═══ MATERIALS PROVIDED ═══

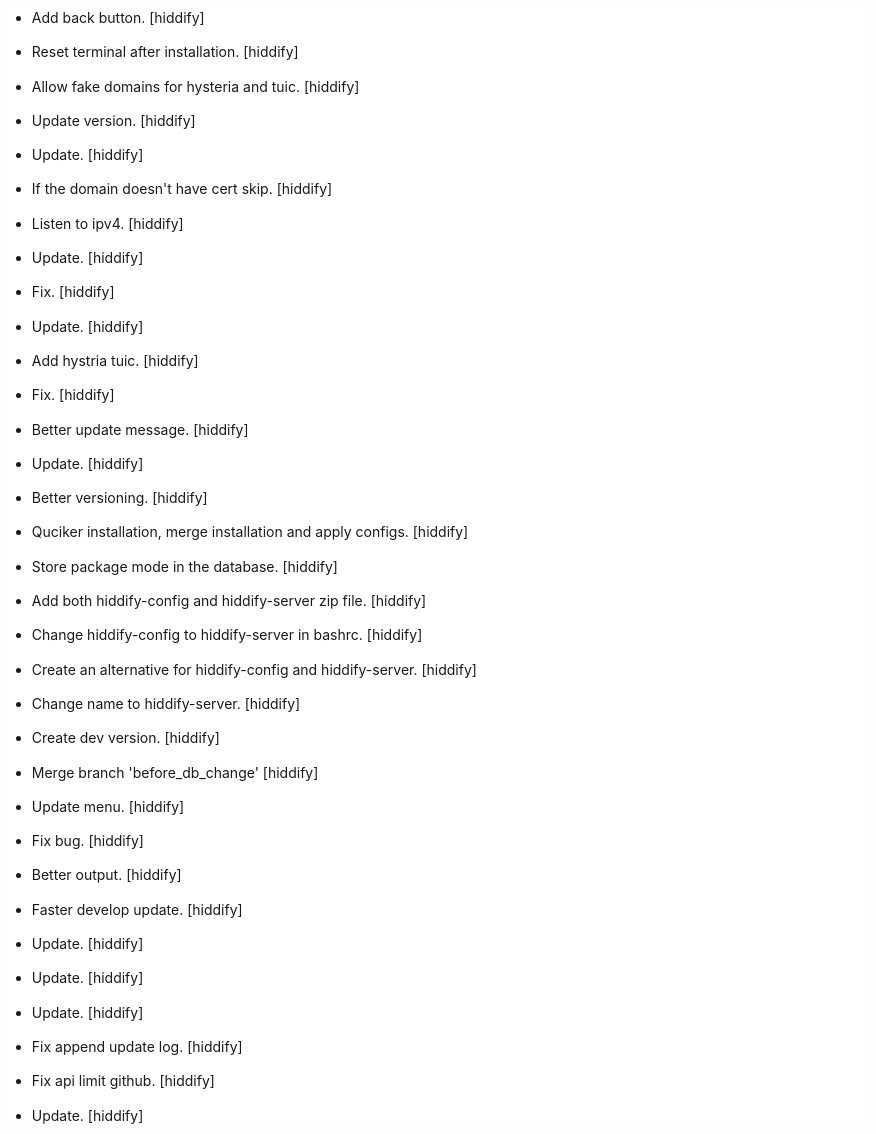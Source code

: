 * Add back button. [hiddify]

* Reset terminal after installation. [hiddify]

* Allow fake domains for hysteria and tuic. [hiddify]

* Update version. [hiddify]

* Update. [hiddify]

* If the domain doesn't have cert skip. [hiddify]

* Listen to ipv4. [hiddify]

* Update. [hiddify]

* Fix. [hiddify]

* Update. [hiddify]

* Add hystria tuic. [hiddify]

* Fix. [hiddify]

* Better update message. [hiddify]

* Update. [hiddify]

* Better versioning. [hiddify]

* Quciker installation, merge installation and apply configs. [hiddify]

* Store package mode in the database. [hiddify]

* Add both hiddify-config and hiddify-server zip file. [hiddify]

* Change hiddify-config to hiddify-server in bashrc. [hiddify]

* Create an alternative for hiddify-config and hiddify-server. [hiddify]

* Change name to hiddify-server. [hiddify]

* Create dev version. [hiddify]

* Merge branch 'before_db_change' [hiddify]

* Update menu. [hiddify]

* Fix bug. [hiddify]

* Better output. [hiddify]

* Faster develop update. [hiddify]

* Update. [hiddify]

* Update. [hiddify]

* Update. [hiddify]

* Fix append update log. [hiddify]

* Fix api limit github. [hiddify]

* Update. [hiddify]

═══

→ **EXERCISE PROMPT**
Return only this span, exactly: the line that contains "hystria tuic. [hiddify]" and all lines after it to the end of the records.

→ **SOLUTION TO THIS TASK**
* Add hystria tuic. [hiddify]

* Fix. [hiddify]

* Better update message. [hiddify]

* Update. [hiddify]

* Better versioning. [hiddify]

* Quciker installation, merge installation and apply configs. [hiddify]

* Store package mode in the database. [hiddify]

* Add both hiddify-config and hiddify-server zip file. [hiddify]

* Change hiddify-config to hiddify-server in bashrc. [hiddify]

* Create an alternative for hiddify-config and hiddify-server. [hiddify]

* Change name to hiddify-server. [hiddify]

* Create dev version. [hiddify]

* Merge branch 'before_db_change' [hiddify]

* Update menu. [hiddify]

* Fix bug. [hiddify]

* Better output. [hiddify]

* Faster develop update. [hiddify]

* Update. [hiddify]

* Update. [hiddify]

* Update. [hiddify]

* Fix append update log. [hiddify]

* Fix api limit github. [hiddify]

* Update. [hiddify]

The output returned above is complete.